Chercheur·ses et enseignant·es-chercheur·ses en sciences sociales, nous prenons la parole aujourd’hui pour dire notre inquiétude face à la conjoncture politique de montée du fascisme et de fascisation en France, au lendemain des élections européennes et à la veille d’élections législatives anticipées, voulues par le président É. Macron.

Toutefois, cette droitisation extrême de la société française ne nous surprend pas : au fil de nos éditos, de nos recherches, de nos tribunes nous l’avons, depuis plusieurs années déjà, documentée et analysée. Nous en avons examiné les modalités, les processus, les enjeux et nous en sommes alarmé·es. Et ce, sans nous taire face aux accusations d’islamo-gauchisme, de wokisme, de « culture de l’excuse », etc. et en revendiquant nos libertés académiques de recherche et d’enseignement ainsi que notre liberté de parole, de pensée, de débats et de dissensus.

Instruit·es par les expériences de nos collègues universitaires turc·ques, brésilien·nes, argentin·es, etc. qui ont vécu les effets de l’arrivée d’un gouvernement d’extrême droite au pouvoir dans leurs universités, nous savons qu’il est possible que demain, on prétende nous empêcher d’exercer nos métiers librement et dans les directions de notre choix. Déjà, les orientations de nos tutelles se sont récemment faites plus directives, les budgets plus orientés, les choix de colloques, de séminaires et de conférences, plus restreints et leurs interdictions par crainte de « troubles à l’ordre public » ou pure censure se sont multipliées.

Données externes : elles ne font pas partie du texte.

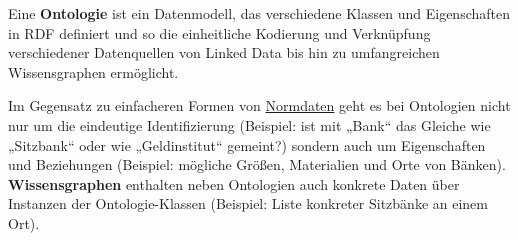 \documentclass[
  11pt,
  letterpaper,
  DIV=11,
  twoside]{scrreprt}
\begin{document}
\begin{tcolorbox}[enhanced jigsaw, leftrule=.75mm, toprule=.15mm, left=2mm, opacityback=0, arc=.35mm, colback=white, breakable, colframe=quarto-callout-important-color-frame, rightrule=.15mm, bottomrule=.15mm]
\begin{minipage}[t]{5.5mm}
\textcolor{quarto-callout-important-color}{\faExclamation}
\end{minipage}%
\begin{minipage}[t]{\textwidth - 5.5mm}

Eine \textbf{Ontologie} ist ein Datenmodell, das verschiedene Klassen
und Eigenschaften in RDF definiert und so die einheitliche Kodierung und
Verknüpfung verschiedener Datenquellen von Linked Data bis hin zu
umfangreichen Wissensgraphen ermöglicht.

Im Gegensatz zu einfacheren Formen von \hyperref[normdaten]{Normdaten}
geht es bei Ontologien nicht nur um die eindeutige Identifizierung
(Beispiel: ist mit „Bank`` das Gleiche wie „Sitzbank`` oder wie
„Geldinstitut`` gemeint?) sondern auch um Eigenschaften und Beziehungen
(Beispiel: mögliche Größen, Materialien und Orte von Bänken).
\textbf{Wissensgraphen} enthalten neben Ontologien auch konkrete Daten
über Instanzen der Ontologie-Klassen (Beispiel: Liste konkreter
Sitzbänke an einem Ort).

\end{minipage}%
\end{tcolorbox}
\end{document}
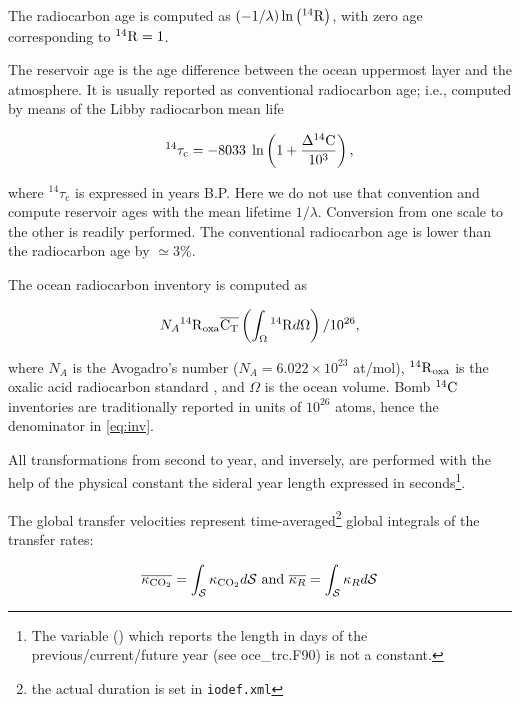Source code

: \documentclass[../main/TOP_manual]{subfiles}
\begin{document}
The radiocarbon age is computed as  $(-1/\lambda) \ln{ \left( \mathrm{^{14}{R}}\right)}$, with zero age corresponding to $\mathrm{^{14}{R}}=1$.

The reservoir age is the age difference between the ocean uppermost layer and the atmosphere.
It is usually reported as conventional radiocarbon age; i.e., computed by means of the Libby radiocarbon mean life \cite[8033 yr;][]{stuiver_1977}

\begin{align}
{^{14}\tau_\mathrm{c}}= -8033 \; \ln \left(1 + \frac{\Delta ^{14}\mathrm{C}}{10^3}\right), \label{eq:convage}
\end{align}

where ${^{14}\tau_\mathrm{c}}$ is expressed in years B.P.
Here we do not use that convention and compute reservoir ages with the mean lifetime $1/\lambda$.
Conversion from one scale to the other is readily performed.
The conventional radiocarbon age is lower than the radiocarbon age by $\simeq3\%$.

The ocean radiocarbon  inventory is computed as

\begin{equation}
N_A \mathrm{^{14}{R}}_\mathrm{oxa} \overline{\mathrm{C_T}} \left( \int_\Omega \mathrm{^{14}{R}} d\Omega \right) /10^{26}, \label{eq:inv}
\end{equation}

where $N_A$ is the Avogadro's number ($N_A=6.022\times10^{23}$ at/mol), $\mathrm{^{14}{R}}_\mathrm{oxa}$ is the oxalic acid radiocarbon standard \cite[$\Rq_\mathrm{oxa}=1.176\times10^{-12}$;][]{stuiver_1977}, and $\Omega$ is the ocean volume.
Bomb $\mathrm{^{14}C}$ inventories are traditionally reported in units of $10^{26}$ atoms, hence the denominator in \autoref{eq:inv}.

All transformations from second to year, and inversely, are performed with the help of the physical constant  the sideral year length expressed in seconds\footnote{The variable () which reports the length in days of the previous/current/future year (see \textrm{oce\_trc.F90}) is not a constant. }.

The global transfer velocities represent time-averaged\footnote{the actual duration is set in \texttt{iodef.xml}} global integrals of the transfer rates:

\begin{equation}
 \overline{\kappa_{\mathrm{CO_2}}}= \int_\mathcal{S} \kappa_{\mathrm{CO_2}} d\mathcal{S}  \text{ and } \overline{\kappa_R}= \int_\mathcal{S} \kappa_R d\mathcal{S}
\end{equation}
\end{document}
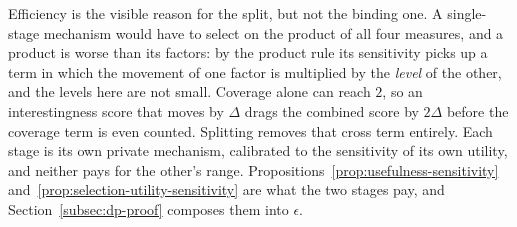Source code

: Efficiency is the visible reason for the split, but not the binding one.
A single-stage mechanism would have to select on the product of all four measures, and a product is worse than its factors: by the product rule its sensitivity picks up a term in which the movement of one factor is multiplied by the \emph{level} of the other, and the levels here are not small.
Coverage alone can reach $2$, so an interestingness score that moves by $\Delta$ drags the combined score by $2\Delta$ before the coverage term is even counted.
Splitting removes that cross term entirely.
Each stage is its own private mechanism, calibrated to the sensitivity of its own utility, and neither pays for the other's range.
Propositions~\ref{prop:usefulness-sensitivity} and~\ref{prop:selection-utility-sensitivity} are what the two stages pay, and Section~\ref{subsec:dp-proof} composes them into $\epsilon$.
\begin{proposition}
\label{prop:usefulness-sensitivity}
\end{proposition}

Face à cette perspective, nous réaffirmons notre attachement à et notre engagement pour l’existence d’un service public de l’enseignement et de la recherche ; l’existence d’une pluralité de revues et leur liberté éditoriale; la nécessité de financer sans discrimination l’ensemble de la recherche et l’enseignement ainsi que notre solidarité à venir avec toutes celles et tous ceux de nos collègues et de nos étudiant·es qui pourraient être inquiété·es, fragilisé·es, attaqué·es, empêché·es, de manière explicite ou insidieuse.

Les inquiétudes d’aujourd’hui et l’espoir de voir néanmoins repousser la menace de l’extrême droite au profit d’une orientation politique alternative, ne nous font pas oublier le contexte déjà déplorable dans lequel nous sommes, ni nos luttes récentes, et nous réaffirmons notre revendication de voir révisées ou abrogées des réformes et des lois qui ont considérablement dégradé nos métiers et nos pratiques ainsi que la vie de nos étudiant.es en piétinant méthodiquement les valeurs fondatrices de l’Université.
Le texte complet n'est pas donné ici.